SIRT3 knockdown by small interfering RNA (siRNA) transfection exacerbates cell dysfunction in NSCs. (A) Representative western blot (up panel) and densitometric quantification (down panel) of SIRT3, MnSOD protein expression in NSCs treated with scrambled siRNA (Scrambled group) or SIRT3 siRNA (siSIRT3 group) for 48 h. (B) The mRNA expression of SIRT3, MnSOD in NSCs treated with scrambled RNA or SIRT3 siRNA for 36 h. (C) The levels of superoxide anion and hydrogen peroxide in NSCs were detected.

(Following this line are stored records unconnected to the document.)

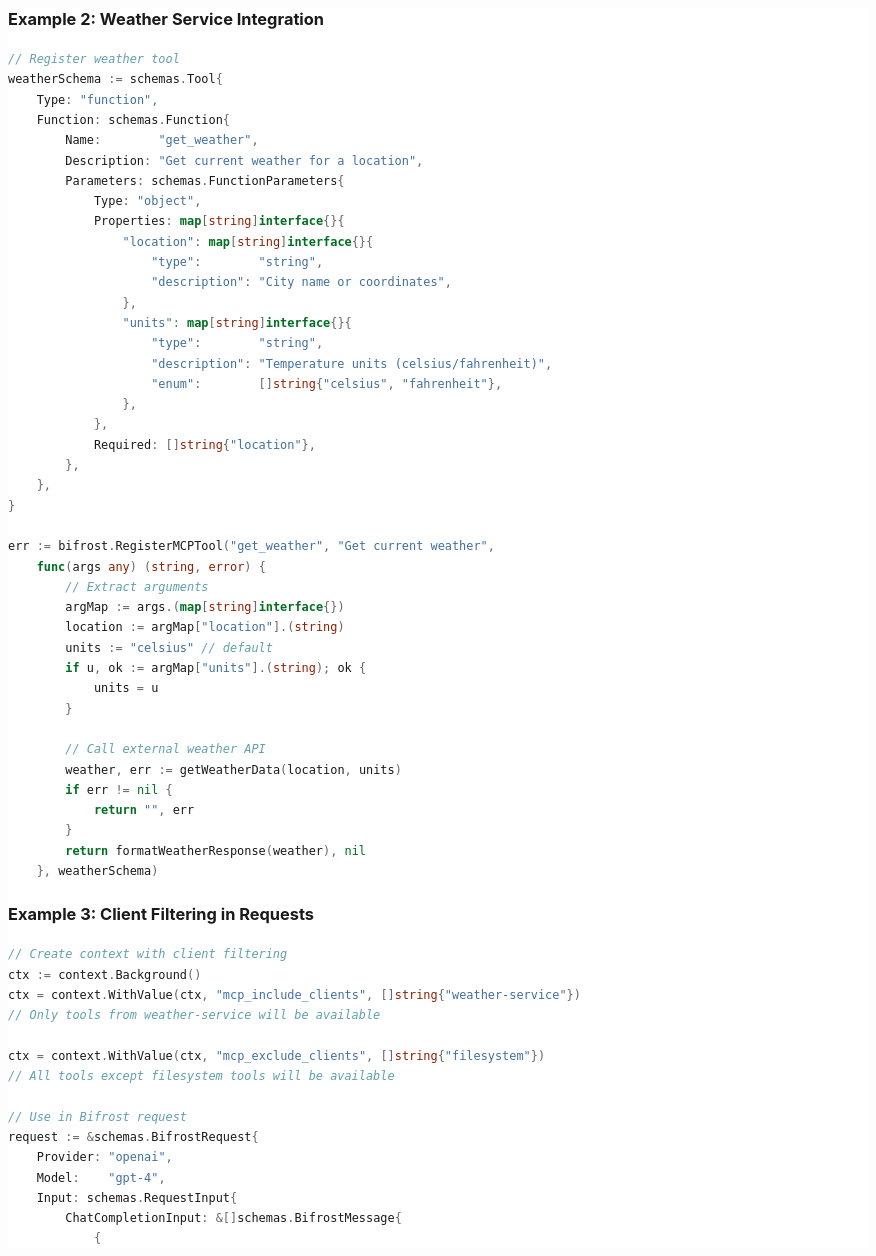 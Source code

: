 ### Example 2: Weather Service Integration

```go
// Register weather tool
weatherSchema := schemas.Tool{
    Type: "function",
    Function: schemas.Function{
        Name:        "get_weather",
        Description: "Get current weather for a location",
        Parameters: schemas.FunctionParameters{
            Type: "object",
            Properties: map[string]interface{}{
                "location": map[string]interface{}{
                    "type":        "string",
                    "description": "City name or coordinates",
                },
                "units": map[string]interface{}{
                    "type":        "string",
                    "description": "Temperature units (celsius/fahrenheit)",
                    "enum":        []string{"celsius", "fahrenheit"},
                },
            },
            Required: []string{"location"},
        },
    },
}

err := bifrost.RegisterMCPTool("get_weather", "Get current weather",
    func(args any) (string, error) {
        // Extract arguments
        argMap := args.(map[string]interface{})
        location := argMap["location"].(string)
        units := "celsius" // default
        if u, ok := argMap["units"].(string); ok {
            units = u
        }

        // Call external weather API
        weather, err := getWeatherData(location, units)
        if err != nil {
            return "", err
        }
        return formatWeatherResponse(weather), nil
    }, weatherSchema)
```

### Example 3: Client Filtering in Requests

```go
// Create context with client filtering
ctx := context.Background()
ctx = context.WithValue(ctx, "mcp_include_clients", []string{"weather-service"})
// Only tools from weather-service will be available

ctx = context.WithValue(ctx, "mcp_exclude_clients", []string{"filesystem"})
// All tools except filesystem tools will be available

// Use in Bifrost request
request := &schemas.BifrostRequest{
    Provider: "openai",
    Model:    "gpt-4",
    Input: schemas.RequestInput{
        ChatCompletionInput: &[]schemas.BifrostMessage{
            {
``` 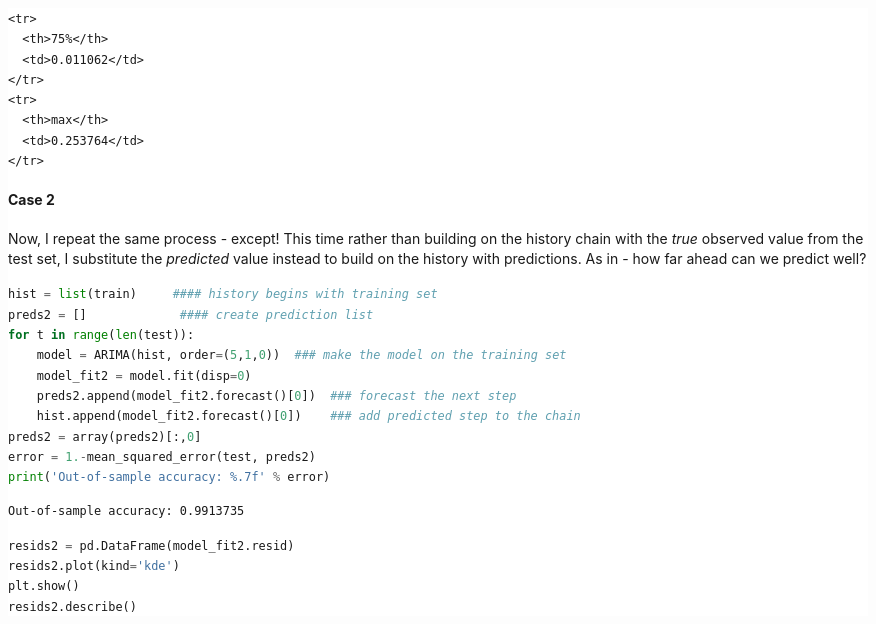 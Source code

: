     <tr>
      <th>75%</th>
      <td>0.011062</td>
    </tr>
    <tr>
      <th>max</th>
      <td>0.253764</td>
    </tr>
  </tbody>
</table>
</div>




```python

```

#### Case 2
Now, I repeat the same process - except! This time rather than building on the history chain with the *true* observed value from the test set, I substitute the *predicted* value instead to build on the history with predictions. As in - how far ahead can we predict well?


```python
hist = list(train)     #### history begins with training set
preds2 = []             #### create prediction list 
for t in range(len(test)):
    model = ARIMA(hist, order=(5,1,0))  ### make the model on the training set
    model_fit2 = model.fit(disp=0)
    preds2.append(model_fit2.forecast()[0])  ### forecast the next step
    hist.append(model_fit2.forecast()[0])    ### add predicted step to the chain 
preds2 = array(preds2)[:,0]
error = 1.-mean_squared_error(test, preds2)
print('Out-of-sample accuracy: %.7f' % error)
```

    Out-of-sample accuracy: 0.9913735



```python
resids2 = pd.DataFrame(model_fit2.resid)
resids2.plot(kind='kde')
plt.show()
resids2.describe()
```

The cell apoptosis rate (D), cell cycle distribution (E) and mitochondrial depolarization (F) in the Control, Scrambled and siSIRT3 groups were analyzed by methods as showed in Figure 2, respectively. (G) The mitochondrial permeability transition pore (mPTP) opening infected with SIRT3 siRNA for 48 h was determined according to calcein-AM fluorescence intensity by flow cytometry. (H) Representative western blot (up panel) and densitometric quantification (down panel) of cyclophilin D protein expression in NSCs treated with scrambled RNA or SIRT3 siRNA for 48 h, COX-IV was used as mitochondrial markers. Results in (A–C,F–H) are expressed as fold change over that of Control group. Data are obtained in NSCs co-cultured with microglia challenged with 10 μM Aβ exposure. Data are presented as mean ± S.D. (n = 3). *P < 0.05, **P < 0.01 vs. the Control group. ^#P < 0.05, ^##P < 0.01 vs. the Scrambled group.